Frankfurter Beete: Der Wunsch, als Verbraucher mehr Einfluss auf die Erzeugung seiner Nahrungsmittel zu gewinnen, ist allerorts zu beobachten. Kleingärten sind wieder gefragt. Man kann sich ein Stück Acker beim Bauern pachten oder per Gemüsekiste seine Lebensmittel direkt vom Erzeuger beziehen. Die Bürger AG geht einen anderen Weg. Sie will Bürger zu Anteilseignern machen und so die vorhandenen Strukturen ändern. Warum?

Weber: Weil wir glauben, dass wirtschaften wie bisher keine Zukunftsoption ist. Wir haben 2011 die Bürger AG mit dem Ziel gegründet, uns hier, im Rhein-Main-Gebiet, für die nachhaltige Erzeugung biologischer Lebensmittel starkzumachen. Dabei geht es uns um die Landwirtschaft im engeren Sinn, aber auch um eine Verbesserung der regionalen Verwertungskette vom Erzeuger bis zum Verbraucher. Außerdem unterstützen wir den Ausbau einer dezentralen Energieversorgung. Dazu braucht es neben guten Ideen und persönlichem Engagement auch Kapital. Unsere Idee ist es, diesen Wandel in der Region durch eine finanzielle Beteiligung der Bürger und Bürgerinnen voranzutreiben.

Frankfurter Beete: Aktiengesellschaft ist natürlich ein Begriff, bei dem viele erst einmal zusammenzucken, zumal es um Nahrungsmittel geht.
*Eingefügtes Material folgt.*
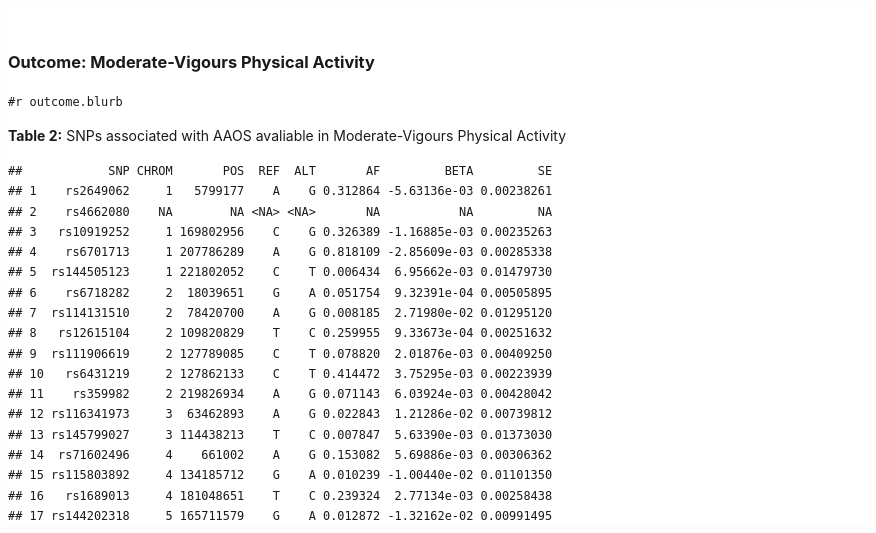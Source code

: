 <br>

### Outcome: Moderate-Vigours Physical Activity

`#r outcome.blurb` <br>

**Table 2:** SNPs associated with AAOS avaliable in Moderate-Vigours
Physical Activity

    ##            SNP CHROM       POS  REF  ALT       AF         BETA         SE
    ## 1    rs2649062     1   5799177    A    G 0.312864 -5.63136e-03 0.00238261
    ## 2    rs4662080    NA        NA <NA> <NA>       NA           NA         NA
    ## 3   rs10919252     1 169802956    C    G 0.326389 -1.16885e-03 0.00235263
    ## 4    rs6701713     1 207786289    A    G 0.818109 -2.85609e-03 0.00285338
    ## 5  rs144505123     1 221802052    C    T 0.006434  6.95662e-03 0.01479730
    ## 6    rs6718282     2  18039651    G    A 0.051754  9.32391e-04 0.00505895
    ## 7  rs114131510     2  78420700    A    G 0.008185  2.71980e-02 0.01295120
    ## 8   rs12615104     2 109820829    T    C 0.259955  9.33673e-04 0.00251632
    ## 9  rs111906619     2 127789085    C    T 0.078820  2.01876e-03 0.00409250
    ## 10   rs6431219     2 127862133    C    T 0.414472  3.75295e-03 0.00223939
    ## 11    rs359982     2 219826934    A    G 0.071143  6.03924e-03 0.00428042
    ## 12 rs116341973     3  63462893    A    G 0.022843  1.21286e-02 0.00739812
    ## 13 rs145799027     3 114438213    T    C 0.007847  5.63390e-03 0.01373030
    ## 14  rs71602496     4    661002    A    G 0.153082  5.69886e-03 0.00306362
    ## 15 rs115803892     4 134185712    G    A 0.010239 -1.00440e-02 0.01101350
    ## 16   rs1689013     4 181048651    T    C 0.239324  2.77134e-03 0.00258438
    ## 17 rs144202318     5 165711579    G    A 0.012872 -1.32162e-02 0.00991495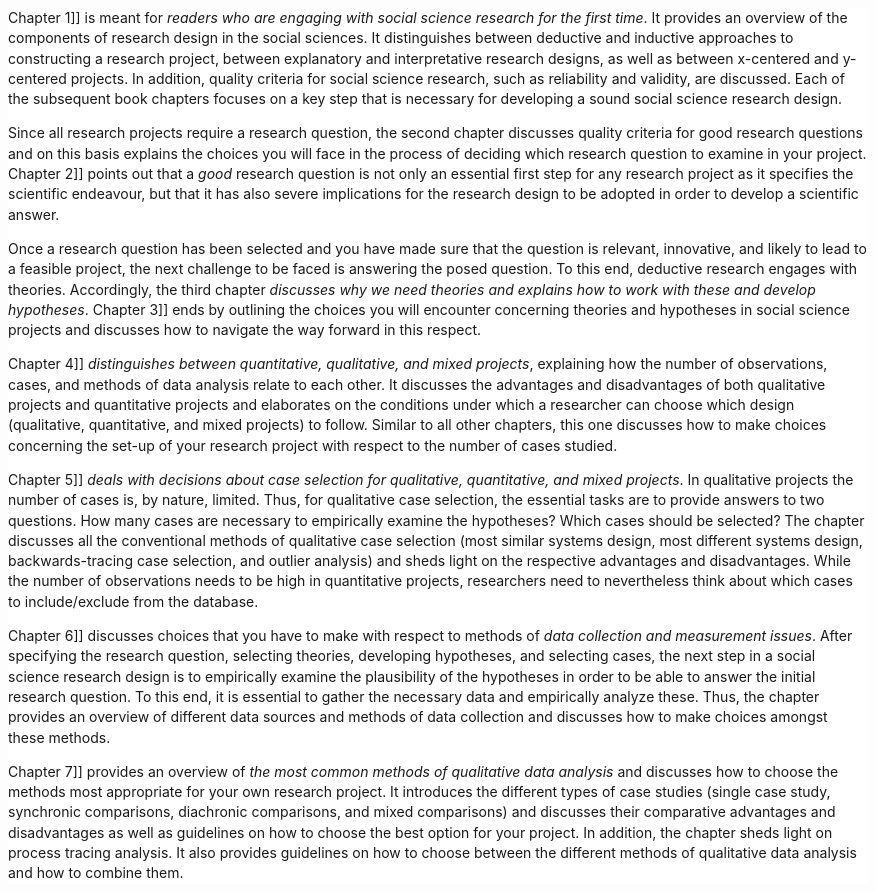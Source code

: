 Chapter 1]] is meant for _readers who are engaging with social science research for the first time_. It provides an overview of the components of research design in the social sciences. It distinguishes between deductive and inductive approaches to constructing a research project, between explanatory and interpretative research designs, as well as between x-centered and y-centered projects. In addition, quality criteria for social science research, such as reliability and validity, are discussed. Each of the subsequent book chapters focuses on a key step that is necessary for developing a sound social science research design.

Since all research projects require a research question, the second chapter discusses quality criteria for good research questions and on this basis explains the choices you will face in the process of deciding which research question to examine in your project. Chapter 2]] points out that a _good_ research question is not only an essential first step for any research project as it specifies the scientific endeavour, but that it has also severe implications for the research design to be adopted in order to develop a scientific answer.

Once a research question has been selected and you have made sure that the question is relevant, innovative, and likely to lead to a feasible project, the next challenge to be faced is answering the posed question. To this end, deductive research engages with theories. Accordingly, the third chapter _discusses why we need theories and explains how to work with these and develop hypotheses_. Chapter 3]] ends by outlining the choices you will encounter concerning theories and hypotheses in social science projects and discusses how to navigate the way forward in this respect.

Chapter 4]] _distinguishes between quantitative, qualitative, and mixed projects_, explaining how the number of observations, cases, and methods of data analysis relate to each other. It discusses the advantages and disadvantages of both qualitative projects and quantitative projects and elaborates on the conditions under which a researcher can choose which design (qualitative, quantitative, and mixed projects) to follow. Similar to all other chapters, this one discusses how to make choices concerning the set-up of your research project with respect to the number of cases studied.

Chapter 5]] _deals with decisions about case selection for qualitative, quantitative, and mixed projects_. In qualitative projects the number of cases is, by nature, limited. Thus, for qualitative case selection, the essential tasks are to provide answers to two questions. How many cases are necessary to empirically examine the hypotheses? Which cases should be selected? The chapter discusses all the conventional methods of qualitative case selection (most similar systems design, most different systems design, backwards-tracing case selection, and outlier analysis) and sheds light on the respective advantages and disadvantages. While the number of observations needs to be high in quantitative projects, researchers need to nevertheless think about which cases to include/exclude from the database.

Chapter 6]] discusses choices that you have to make with respect to methods of _data collection and measurement issues_. After specifying the research question, selecting theories, developing hypotheses, and selecting cases, the next step in a social science research design is to empirically examine the plausibility of the hypotheses in order to be able to answer the initial research question. To this end, it is essential to gather the necessary data and empirically analyze these. Thus, the chapter provides an overview of different data sources and methods of data collection and discusses how to make choices amongst these methods.

Chapter 7]] provides an overview of _the most common methods of qualitative data analysis_ and discusses how to choose the methods most appropriate for your own research project. It introduces the different types of case studies (single case study, synchronic comparisons, diachronic comparisons, and mixed comparisons) and discusses their comparative advantages and disadvantages as well as guidelines on how to choose the best option for your project. In addition, the chapter sheds light on process tracing analysis. It also provides guidelines on how to choose between the different methods of qualitative data analysis and how to combine them.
Was unterscheidet das Geschäftsmodell der Bürger AG von einer auf Gewinnmaximierung ausgerichteten Bank?

Weber: Zunächst sind wir keine Bank, wir gehen Beteiligungen ein, das Eigenkapital für die Unternehmen darstellt. Uns geht es auch nicht um maximale Rendite. In unserem Leitbild haben wir einen ökologisch verantwortungsvollen Umgang mit den natürlichen Ressourcen, die artgerechte Haltung von Tieren und nicht zuletzt faire Preise für die Erzeuger als zentrale Werte definiert. Mit einer solchen Festlegung lassen sich keine Spekulationsgewinne erwirtschaften. In der Finanzbranche würde man unser Geschäftsmodell, das mit Renditen zwischen einem und drei Prozent rechnet, nicht umsetzen.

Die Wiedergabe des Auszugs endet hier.